Source texts of formatted documents:

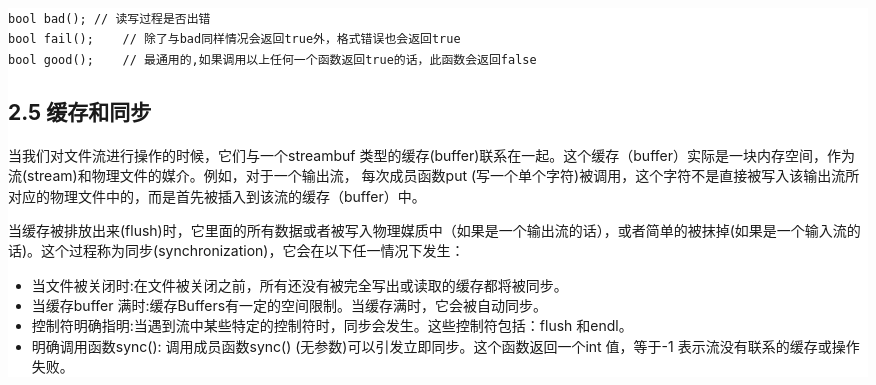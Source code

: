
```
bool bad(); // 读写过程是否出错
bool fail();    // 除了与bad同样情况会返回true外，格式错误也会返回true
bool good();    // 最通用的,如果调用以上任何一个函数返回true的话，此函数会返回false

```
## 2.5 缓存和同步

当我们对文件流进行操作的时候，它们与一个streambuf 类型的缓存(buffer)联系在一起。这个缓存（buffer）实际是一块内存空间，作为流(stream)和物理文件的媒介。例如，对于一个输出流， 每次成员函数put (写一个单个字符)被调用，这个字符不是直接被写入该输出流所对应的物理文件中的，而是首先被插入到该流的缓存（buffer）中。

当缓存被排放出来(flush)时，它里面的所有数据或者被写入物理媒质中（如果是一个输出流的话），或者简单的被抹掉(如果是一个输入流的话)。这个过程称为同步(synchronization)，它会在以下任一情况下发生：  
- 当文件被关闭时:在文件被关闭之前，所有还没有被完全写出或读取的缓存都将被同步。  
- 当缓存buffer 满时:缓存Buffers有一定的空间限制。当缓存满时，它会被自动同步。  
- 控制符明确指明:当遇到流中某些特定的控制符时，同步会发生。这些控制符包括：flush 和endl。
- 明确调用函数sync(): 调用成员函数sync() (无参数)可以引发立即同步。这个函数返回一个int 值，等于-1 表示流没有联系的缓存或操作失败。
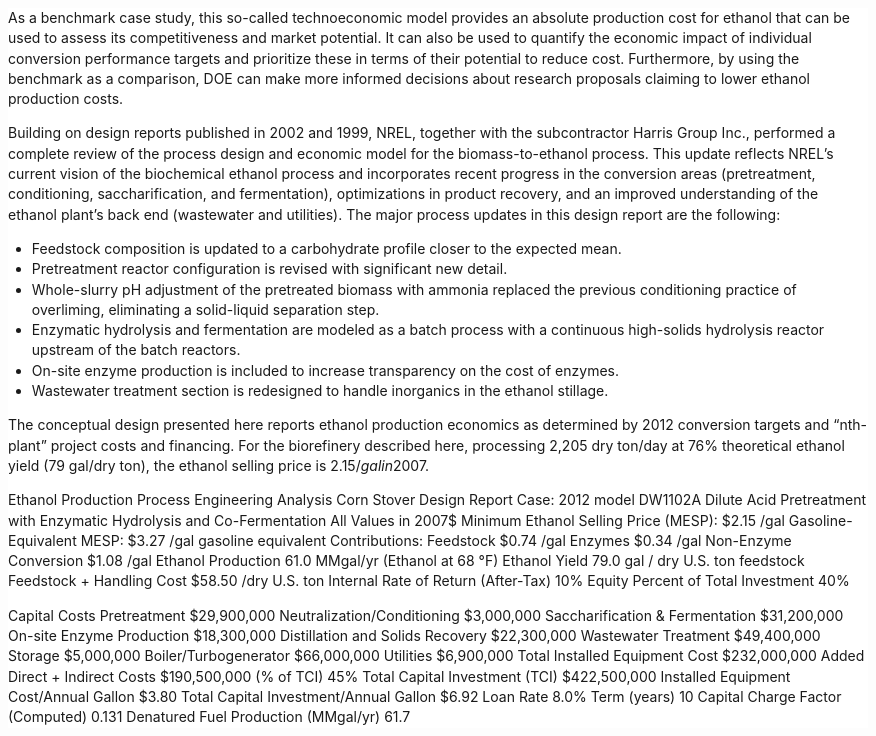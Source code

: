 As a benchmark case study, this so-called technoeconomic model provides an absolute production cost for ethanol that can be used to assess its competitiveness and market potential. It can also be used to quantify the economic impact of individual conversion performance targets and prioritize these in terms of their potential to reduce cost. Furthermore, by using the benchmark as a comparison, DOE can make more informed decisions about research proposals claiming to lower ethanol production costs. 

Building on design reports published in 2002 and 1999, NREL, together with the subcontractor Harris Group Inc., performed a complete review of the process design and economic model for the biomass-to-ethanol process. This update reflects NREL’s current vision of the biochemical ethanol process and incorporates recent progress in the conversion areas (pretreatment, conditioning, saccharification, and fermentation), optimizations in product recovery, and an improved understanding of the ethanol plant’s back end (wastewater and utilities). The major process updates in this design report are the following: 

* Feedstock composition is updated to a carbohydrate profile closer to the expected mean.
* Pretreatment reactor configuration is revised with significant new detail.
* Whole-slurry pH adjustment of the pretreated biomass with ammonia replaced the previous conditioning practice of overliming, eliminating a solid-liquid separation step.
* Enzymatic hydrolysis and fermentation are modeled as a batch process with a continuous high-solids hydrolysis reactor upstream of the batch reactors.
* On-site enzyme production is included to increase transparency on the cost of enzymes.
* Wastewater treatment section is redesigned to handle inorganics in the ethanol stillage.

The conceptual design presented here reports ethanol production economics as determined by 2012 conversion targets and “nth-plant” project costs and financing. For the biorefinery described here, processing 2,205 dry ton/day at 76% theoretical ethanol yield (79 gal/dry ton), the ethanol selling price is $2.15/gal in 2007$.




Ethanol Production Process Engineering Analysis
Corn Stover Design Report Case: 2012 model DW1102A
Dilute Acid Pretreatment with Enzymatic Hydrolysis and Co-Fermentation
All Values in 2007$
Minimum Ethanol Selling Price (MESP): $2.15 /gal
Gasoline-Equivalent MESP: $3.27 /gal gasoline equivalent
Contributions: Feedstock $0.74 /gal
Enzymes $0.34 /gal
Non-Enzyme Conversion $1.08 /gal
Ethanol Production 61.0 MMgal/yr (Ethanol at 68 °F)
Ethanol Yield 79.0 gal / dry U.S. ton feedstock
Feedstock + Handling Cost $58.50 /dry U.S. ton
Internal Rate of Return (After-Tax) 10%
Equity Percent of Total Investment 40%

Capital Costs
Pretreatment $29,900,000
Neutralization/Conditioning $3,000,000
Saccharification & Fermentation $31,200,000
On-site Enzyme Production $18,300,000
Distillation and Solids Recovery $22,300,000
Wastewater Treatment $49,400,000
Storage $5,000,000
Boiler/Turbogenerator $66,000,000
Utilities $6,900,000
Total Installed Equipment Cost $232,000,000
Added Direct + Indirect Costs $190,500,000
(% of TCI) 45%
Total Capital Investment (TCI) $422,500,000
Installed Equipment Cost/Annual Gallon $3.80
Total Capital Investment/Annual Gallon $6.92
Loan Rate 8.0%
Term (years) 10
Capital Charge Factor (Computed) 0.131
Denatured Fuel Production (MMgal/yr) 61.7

** What needs to be done **
Return each line from the entries above that includes "MESP".

** Exercise response **
Minimum Ethanol Selling Price (MESP): $2.15 /gal
Gasoline-Equivalent MESP: $3.27 /gal gasoline equivalent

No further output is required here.